Personal information
- Full name: Hijazi Maher Saleh Abu Saeed
- Date of birth: 20 September 1997 (age 28)
- Place of birth: Amman, Jordan
- Height: 1.88 m (6 ft 2 in)
- Position: Centre-back

Senior career*
- Years: Team / Apps / (Gls)
- 2016–2017: Al-Ahli / 28 / (0)
- 2017–2022: Shabab Al-Ordon / 116 / (12)
- 2022–2023: Al-Hussein / 29 / (5)
- 2023: → Zakho (loan) / 12 / (1)
- 2023–2025: East Bengal / 30 / (2)
- 2025–2026: Al-Faisaly / 9 / (0)

International career^{‡}
- 2023–: Jordan / 9 / (0)

= Hijazi Maher =

Jordanian footballer (born 1997)

Hijazi Maher Saleh Abu Saeed (حِجَازِيّ مَاهِر صَالِح أَبُو سَعِيد; born 20 September 1997) is a Jordanian professional footballer who plays as a centre-back. He most recently played for Jordanian Pro League club Al-Faisaly.
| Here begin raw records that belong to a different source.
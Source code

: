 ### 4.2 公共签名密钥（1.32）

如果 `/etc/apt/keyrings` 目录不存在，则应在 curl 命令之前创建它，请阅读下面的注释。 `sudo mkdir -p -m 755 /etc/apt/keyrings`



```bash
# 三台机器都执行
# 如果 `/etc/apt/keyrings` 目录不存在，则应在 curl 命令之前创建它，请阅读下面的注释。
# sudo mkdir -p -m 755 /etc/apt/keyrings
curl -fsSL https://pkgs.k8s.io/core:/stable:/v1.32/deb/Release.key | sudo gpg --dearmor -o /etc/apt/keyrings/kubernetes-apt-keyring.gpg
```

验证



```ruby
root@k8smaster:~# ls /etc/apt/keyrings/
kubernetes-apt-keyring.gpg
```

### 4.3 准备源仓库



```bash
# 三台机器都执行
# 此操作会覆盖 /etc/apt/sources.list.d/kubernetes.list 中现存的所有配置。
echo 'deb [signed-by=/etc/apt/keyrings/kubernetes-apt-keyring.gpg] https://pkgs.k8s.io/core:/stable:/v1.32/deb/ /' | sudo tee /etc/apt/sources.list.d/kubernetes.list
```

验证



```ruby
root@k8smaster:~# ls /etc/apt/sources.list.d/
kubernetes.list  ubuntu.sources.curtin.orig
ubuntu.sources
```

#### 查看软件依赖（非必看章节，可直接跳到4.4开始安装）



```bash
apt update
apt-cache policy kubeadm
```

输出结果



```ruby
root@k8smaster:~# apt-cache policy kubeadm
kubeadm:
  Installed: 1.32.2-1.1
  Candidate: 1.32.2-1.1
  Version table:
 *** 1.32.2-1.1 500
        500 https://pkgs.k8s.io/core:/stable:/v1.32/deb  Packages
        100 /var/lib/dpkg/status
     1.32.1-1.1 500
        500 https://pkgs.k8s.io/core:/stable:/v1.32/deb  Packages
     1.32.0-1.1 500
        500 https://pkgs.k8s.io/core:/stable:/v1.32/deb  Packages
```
He can also operate as left-back.

==Club career==
===East Bengal===
Hijazi Maher joined Indian Super League side East Bengal on a free transfer on 28 September 2023. He was part of the team that lifted 2024 Indian Super Cup title, defeating defending champions Odisha 3–2.

===Al-Faisaly===
On 17 July 2025, Al-Faisaly announced the signing of Hijazi Maher to a three-year contract.